(Stored records)

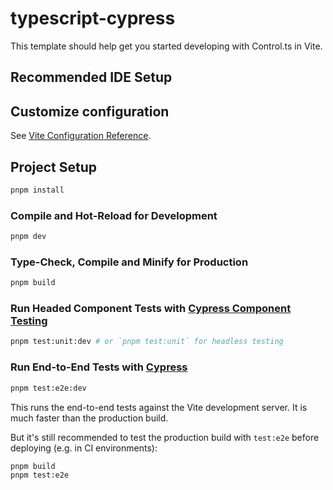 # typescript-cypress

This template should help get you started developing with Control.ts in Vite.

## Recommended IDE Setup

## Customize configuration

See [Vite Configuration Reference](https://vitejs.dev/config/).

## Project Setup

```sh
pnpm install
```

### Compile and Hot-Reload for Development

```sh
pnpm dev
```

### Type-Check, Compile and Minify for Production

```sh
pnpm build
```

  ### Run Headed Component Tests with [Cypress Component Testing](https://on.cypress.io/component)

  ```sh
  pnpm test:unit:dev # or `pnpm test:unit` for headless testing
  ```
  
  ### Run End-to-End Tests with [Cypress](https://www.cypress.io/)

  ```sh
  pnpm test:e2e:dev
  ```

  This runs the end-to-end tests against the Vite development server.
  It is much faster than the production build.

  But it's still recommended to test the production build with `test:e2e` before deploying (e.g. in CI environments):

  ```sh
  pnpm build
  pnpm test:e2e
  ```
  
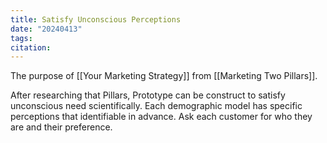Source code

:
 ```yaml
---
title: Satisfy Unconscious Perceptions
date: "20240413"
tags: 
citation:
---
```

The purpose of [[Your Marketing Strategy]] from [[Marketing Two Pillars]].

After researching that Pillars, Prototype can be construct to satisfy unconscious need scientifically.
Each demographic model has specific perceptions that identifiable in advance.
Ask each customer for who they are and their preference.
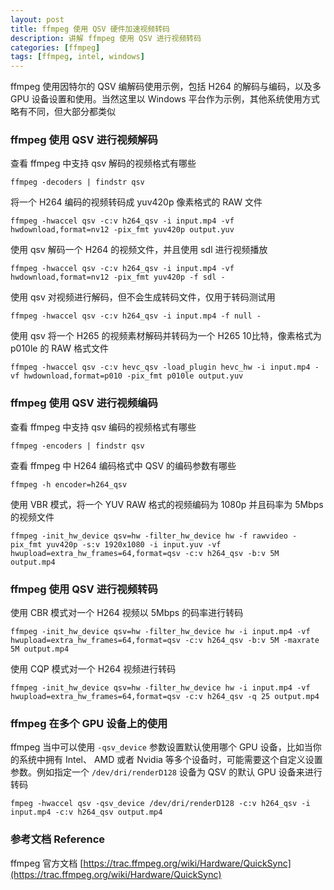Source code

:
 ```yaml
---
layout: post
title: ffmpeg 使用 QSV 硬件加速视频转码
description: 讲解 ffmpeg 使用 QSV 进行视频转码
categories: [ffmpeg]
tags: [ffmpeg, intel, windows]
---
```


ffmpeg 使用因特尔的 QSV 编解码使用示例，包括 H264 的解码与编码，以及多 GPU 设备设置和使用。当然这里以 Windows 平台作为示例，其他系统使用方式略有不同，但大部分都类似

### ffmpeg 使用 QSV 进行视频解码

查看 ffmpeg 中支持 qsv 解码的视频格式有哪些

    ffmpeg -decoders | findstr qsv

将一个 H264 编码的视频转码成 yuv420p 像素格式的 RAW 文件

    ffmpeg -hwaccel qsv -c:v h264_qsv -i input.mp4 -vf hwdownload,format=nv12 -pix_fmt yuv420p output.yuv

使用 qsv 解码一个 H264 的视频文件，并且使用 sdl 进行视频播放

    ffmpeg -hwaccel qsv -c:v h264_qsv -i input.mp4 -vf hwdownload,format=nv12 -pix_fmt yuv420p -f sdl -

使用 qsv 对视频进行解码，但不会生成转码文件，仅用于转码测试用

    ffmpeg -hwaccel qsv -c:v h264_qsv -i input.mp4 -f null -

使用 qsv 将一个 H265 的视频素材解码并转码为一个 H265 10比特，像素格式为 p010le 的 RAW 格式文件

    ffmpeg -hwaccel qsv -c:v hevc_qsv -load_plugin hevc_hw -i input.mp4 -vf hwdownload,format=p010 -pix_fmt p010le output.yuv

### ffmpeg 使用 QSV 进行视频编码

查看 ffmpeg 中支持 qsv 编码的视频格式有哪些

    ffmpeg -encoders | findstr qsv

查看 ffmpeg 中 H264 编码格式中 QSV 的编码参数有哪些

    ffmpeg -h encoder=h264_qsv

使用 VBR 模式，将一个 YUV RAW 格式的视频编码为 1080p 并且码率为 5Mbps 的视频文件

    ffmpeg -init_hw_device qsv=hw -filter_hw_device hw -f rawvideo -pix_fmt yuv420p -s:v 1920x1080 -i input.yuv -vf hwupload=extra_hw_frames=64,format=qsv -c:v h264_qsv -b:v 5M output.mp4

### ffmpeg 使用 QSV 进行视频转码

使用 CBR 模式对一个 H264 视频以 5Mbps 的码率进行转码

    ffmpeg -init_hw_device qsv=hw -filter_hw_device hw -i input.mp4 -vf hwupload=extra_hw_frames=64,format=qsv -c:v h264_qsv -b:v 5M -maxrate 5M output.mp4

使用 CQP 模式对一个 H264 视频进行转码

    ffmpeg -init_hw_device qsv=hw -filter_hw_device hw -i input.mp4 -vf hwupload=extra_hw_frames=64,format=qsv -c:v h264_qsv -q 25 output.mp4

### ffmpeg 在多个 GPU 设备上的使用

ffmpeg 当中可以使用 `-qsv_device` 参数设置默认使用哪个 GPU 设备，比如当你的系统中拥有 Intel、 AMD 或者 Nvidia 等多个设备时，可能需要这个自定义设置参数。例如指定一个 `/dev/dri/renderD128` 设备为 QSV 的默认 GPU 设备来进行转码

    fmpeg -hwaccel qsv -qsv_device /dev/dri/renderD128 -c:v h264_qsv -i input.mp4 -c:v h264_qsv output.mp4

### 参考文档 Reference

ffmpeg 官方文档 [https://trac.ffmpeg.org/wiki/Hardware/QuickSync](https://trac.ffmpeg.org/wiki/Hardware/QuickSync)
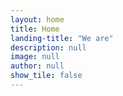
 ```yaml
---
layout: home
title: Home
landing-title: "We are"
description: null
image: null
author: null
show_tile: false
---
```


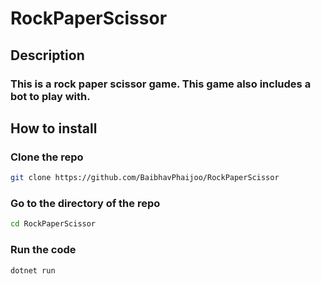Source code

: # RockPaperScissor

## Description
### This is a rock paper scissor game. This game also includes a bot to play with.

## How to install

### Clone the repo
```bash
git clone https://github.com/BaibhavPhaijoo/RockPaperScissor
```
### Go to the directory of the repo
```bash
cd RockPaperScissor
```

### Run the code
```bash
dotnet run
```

...

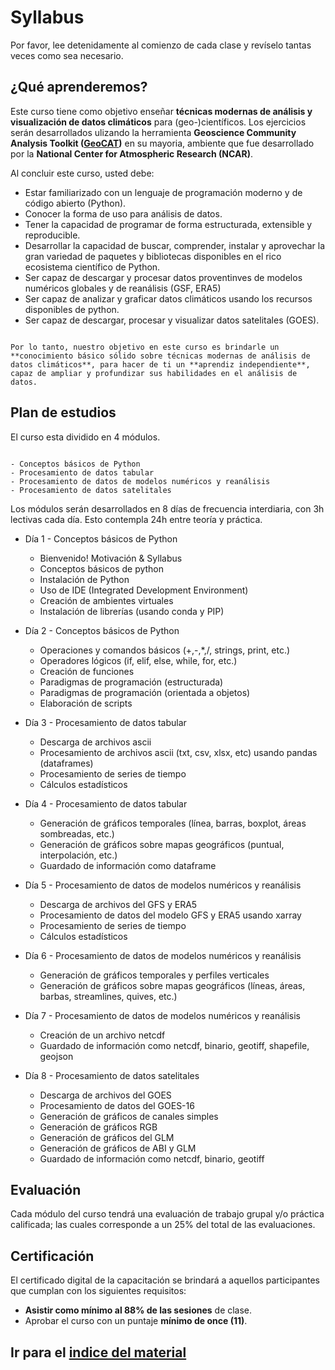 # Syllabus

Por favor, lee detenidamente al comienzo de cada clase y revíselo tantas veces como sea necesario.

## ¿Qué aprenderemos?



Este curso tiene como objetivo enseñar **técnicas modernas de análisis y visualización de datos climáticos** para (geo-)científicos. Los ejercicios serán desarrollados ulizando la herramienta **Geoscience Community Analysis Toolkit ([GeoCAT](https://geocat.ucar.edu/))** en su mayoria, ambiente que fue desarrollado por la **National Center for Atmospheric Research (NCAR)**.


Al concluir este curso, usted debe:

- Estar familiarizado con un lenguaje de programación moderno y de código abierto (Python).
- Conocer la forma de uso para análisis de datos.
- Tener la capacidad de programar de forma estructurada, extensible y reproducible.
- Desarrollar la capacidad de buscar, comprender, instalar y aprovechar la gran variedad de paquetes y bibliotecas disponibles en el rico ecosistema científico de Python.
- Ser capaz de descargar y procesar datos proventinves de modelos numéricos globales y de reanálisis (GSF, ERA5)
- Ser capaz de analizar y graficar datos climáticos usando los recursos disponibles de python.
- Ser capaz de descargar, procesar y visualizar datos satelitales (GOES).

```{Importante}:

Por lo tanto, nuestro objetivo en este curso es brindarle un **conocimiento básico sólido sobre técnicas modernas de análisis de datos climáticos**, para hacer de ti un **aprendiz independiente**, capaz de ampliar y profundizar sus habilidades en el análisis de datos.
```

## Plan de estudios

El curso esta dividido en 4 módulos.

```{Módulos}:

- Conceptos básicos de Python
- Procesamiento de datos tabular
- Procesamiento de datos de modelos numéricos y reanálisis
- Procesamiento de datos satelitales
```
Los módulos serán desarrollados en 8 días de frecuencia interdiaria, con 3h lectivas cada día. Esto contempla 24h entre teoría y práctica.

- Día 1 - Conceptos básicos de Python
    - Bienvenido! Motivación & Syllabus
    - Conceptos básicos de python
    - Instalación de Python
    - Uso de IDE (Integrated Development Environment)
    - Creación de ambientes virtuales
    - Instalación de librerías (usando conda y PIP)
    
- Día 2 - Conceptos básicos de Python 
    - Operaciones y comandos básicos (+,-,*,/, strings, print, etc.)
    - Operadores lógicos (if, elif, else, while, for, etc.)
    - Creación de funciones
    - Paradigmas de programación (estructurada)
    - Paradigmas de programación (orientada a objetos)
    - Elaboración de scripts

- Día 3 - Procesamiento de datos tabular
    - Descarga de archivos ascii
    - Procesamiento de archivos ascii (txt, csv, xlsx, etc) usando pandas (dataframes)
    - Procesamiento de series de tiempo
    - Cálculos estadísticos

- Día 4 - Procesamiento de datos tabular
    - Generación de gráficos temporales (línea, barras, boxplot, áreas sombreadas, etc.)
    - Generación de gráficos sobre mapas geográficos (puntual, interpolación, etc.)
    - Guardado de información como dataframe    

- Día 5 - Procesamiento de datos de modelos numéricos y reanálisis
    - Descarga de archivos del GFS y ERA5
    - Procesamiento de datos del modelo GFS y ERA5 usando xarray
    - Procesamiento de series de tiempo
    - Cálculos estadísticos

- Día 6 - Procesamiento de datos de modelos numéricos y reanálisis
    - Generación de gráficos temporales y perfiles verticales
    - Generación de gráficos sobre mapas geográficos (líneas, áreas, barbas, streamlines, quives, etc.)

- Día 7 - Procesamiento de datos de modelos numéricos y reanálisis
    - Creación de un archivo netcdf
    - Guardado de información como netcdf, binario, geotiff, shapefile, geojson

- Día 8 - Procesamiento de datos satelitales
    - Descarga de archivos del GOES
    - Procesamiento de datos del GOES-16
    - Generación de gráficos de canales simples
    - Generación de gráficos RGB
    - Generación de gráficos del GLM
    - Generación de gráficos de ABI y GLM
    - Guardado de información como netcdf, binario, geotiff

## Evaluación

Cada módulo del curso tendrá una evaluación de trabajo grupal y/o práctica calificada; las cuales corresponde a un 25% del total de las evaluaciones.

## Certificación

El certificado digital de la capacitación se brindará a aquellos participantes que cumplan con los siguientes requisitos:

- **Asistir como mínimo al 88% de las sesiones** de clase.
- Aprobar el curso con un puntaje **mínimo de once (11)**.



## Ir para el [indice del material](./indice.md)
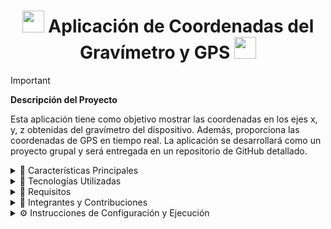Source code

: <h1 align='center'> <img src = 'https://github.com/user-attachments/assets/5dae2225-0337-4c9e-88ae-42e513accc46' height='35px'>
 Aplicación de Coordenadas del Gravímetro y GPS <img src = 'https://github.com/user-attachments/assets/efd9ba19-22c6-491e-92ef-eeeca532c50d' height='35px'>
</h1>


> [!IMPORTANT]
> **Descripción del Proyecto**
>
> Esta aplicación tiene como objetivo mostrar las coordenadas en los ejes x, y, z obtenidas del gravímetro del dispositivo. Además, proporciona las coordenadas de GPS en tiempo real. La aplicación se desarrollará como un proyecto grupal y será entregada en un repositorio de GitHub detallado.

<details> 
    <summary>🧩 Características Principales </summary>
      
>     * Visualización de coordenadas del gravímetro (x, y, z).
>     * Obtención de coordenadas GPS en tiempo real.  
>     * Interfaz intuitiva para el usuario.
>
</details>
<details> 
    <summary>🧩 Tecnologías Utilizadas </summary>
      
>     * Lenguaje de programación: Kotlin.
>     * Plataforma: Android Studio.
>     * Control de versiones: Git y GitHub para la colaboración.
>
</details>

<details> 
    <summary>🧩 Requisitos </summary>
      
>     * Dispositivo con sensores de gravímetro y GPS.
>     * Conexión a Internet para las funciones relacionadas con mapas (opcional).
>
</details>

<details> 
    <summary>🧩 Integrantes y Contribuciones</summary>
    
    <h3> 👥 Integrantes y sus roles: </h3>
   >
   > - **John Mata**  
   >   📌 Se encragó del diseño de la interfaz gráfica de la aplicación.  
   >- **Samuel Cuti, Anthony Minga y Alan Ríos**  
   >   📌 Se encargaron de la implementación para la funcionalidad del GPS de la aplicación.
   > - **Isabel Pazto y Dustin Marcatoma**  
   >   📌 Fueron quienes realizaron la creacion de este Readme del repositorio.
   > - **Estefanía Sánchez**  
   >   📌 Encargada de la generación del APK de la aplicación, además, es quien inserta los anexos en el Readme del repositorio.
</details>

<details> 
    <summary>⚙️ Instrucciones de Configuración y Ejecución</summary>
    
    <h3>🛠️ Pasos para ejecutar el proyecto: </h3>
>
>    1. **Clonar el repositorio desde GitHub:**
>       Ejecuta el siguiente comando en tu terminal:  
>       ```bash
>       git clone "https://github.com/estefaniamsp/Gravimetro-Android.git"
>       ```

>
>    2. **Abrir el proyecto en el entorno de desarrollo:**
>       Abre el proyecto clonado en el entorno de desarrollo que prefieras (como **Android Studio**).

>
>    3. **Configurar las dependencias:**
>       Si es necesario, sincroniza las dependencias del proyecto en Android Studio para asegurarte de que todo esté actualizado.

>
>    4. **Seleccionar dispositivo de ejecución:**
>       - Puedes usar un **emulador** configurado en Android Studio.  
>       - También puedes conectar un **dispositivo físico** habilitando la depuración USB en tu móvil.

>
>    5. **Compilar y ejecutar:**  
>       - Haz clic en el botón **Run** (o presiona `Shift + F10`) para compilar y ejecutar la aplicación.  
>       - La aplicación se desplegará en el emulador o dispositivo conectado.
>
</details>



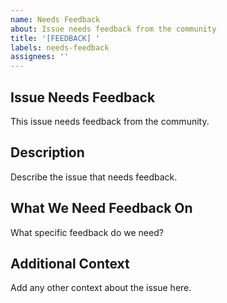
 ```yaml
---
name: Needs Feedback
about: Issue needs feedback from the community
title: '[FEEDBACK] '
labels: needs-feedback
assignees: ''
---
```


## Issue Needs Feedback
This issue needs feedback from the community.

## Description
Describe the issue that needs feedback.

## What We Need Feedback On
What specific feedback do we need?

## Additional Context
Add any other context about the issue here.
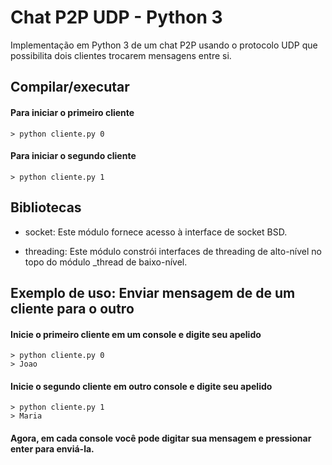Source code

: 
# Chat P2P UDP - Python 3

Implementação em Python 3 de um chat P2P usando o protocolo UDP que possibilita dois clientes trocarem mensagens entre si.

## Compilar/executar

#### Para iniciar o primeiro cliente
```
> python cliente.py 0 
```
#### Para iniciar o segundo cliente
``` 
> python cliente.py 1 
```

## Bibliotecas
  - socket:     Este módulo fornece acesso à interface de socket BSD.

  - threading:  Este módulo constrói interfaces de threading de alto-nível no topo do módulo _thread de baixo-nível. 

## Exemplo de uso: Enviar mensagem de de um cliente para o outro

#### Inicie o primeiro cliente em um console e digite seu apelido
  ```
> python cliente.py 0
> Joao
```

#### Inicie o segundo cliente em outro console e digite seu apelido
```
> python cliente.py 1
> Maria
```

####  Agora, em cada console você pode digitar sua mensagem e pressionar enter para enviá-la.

...

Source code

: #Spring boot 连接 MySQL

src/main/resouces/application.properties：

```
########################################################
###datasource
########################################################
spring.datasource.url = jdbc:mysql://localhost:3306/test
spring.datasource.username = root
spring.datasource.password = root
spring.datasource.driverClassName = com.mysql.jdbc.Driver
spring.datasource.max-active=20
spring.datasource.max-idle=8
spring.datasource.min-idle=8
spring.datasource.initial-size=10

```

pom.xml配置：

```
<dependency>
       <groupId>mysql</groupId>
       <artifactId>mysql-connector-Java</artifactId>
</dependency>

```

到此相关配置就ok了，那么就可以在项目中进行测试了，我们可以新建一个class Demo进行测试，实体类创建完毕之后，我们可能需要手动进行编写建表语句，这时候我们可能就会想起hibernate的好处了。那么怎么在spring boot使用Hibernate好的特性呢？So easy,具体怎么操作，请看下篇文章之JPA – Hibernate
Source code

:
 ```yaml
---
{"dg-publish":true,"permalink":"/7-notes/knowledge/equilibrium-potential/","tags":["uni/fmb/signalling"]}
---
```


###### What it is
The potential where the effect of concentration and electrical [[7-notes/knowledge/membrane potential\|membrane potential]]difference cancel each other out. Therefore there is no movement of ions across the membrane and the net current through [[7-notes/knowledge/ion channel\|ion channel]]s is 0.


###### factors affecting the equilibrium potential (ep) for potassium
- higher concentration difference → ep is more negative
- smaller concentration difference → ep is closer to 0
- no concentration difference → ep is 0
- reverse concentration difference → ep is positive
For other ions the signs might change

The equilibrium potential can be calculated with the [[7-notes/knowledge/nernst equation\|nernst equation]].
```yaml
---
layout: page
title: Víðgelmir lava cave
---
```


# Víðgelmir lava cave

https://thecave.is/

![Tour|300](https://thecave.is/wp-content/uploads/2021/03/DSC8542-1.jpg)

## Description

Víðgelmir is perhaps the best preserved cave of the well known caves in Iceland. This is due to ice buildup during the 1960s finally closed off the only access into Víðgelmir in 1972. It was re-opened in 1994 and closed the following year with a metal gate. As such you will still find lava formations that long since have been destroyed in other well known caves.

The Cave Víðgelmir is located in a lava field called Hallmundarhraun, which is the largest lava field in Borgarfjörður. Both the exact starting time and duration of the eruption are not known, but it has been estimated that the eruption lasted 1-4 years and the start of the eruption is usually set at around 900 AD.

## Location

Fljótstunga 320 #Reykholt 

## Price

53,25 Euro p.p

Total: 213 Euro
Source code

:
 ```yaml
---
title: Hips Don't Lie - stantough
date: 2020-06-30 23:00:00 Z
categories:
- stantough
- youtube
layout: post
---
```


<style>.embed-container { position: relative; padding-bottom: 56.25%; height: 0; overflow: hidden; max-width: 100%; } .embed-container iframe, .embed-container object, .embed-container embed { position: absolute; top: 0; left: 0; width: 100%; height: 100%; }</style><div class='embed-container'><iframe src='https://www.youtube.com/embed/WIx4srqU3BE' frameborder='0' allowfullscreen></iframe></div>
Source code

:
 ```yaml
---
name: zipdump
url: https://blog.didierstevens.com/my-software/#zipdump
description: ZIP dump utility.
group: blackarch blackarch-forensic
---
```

What is expected -
Bring together all lines in the records where the word "findstr" is found.

Written response -
    ffmpeg -decoders | findstr qsv
    ffmpeg -encoders | findstr qsv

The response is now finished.